> **Task item**: Copy out the whole listing exactly as given. Skip the pictures.

> **Provided information**:
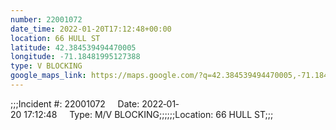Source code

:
 ```yaml
---
number: 22001072
date_time: 2022-01-20T17:12:48+00:00
location: 66 HULL ST
latitude: 42.384539494470005
longitude: -71.18481995127388
type: V BLOCKING
google_maps_link: https://maps.google.com/?q=42.384539494470005,-71.18481995127388
---
```


;;;Incident #: 22001072     Date: 2022‐01‐20 17:12:48     Type: M/V BLOCKING;;;;;;Location: 66 HULL ST;;;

> **Solved problem**:
Source code

:
 ```yaml
---
number: 22001072
date_time: 2022-01-20T17:12:48+00:00
location: 66 HULL ST
latitude: 42.384539494470005
longitude: -71.18481995127388
type: V BLOCKING
google_maps_link: https://maps.google.com/?q=42.384539494470005,-71.18481995127388
---
```


;;;Incident #: 22001072     Date: 2022‐01‐20 17:12:48     Type: M/V BLOCKING;;;;;;Location: 66 HULL ST;;;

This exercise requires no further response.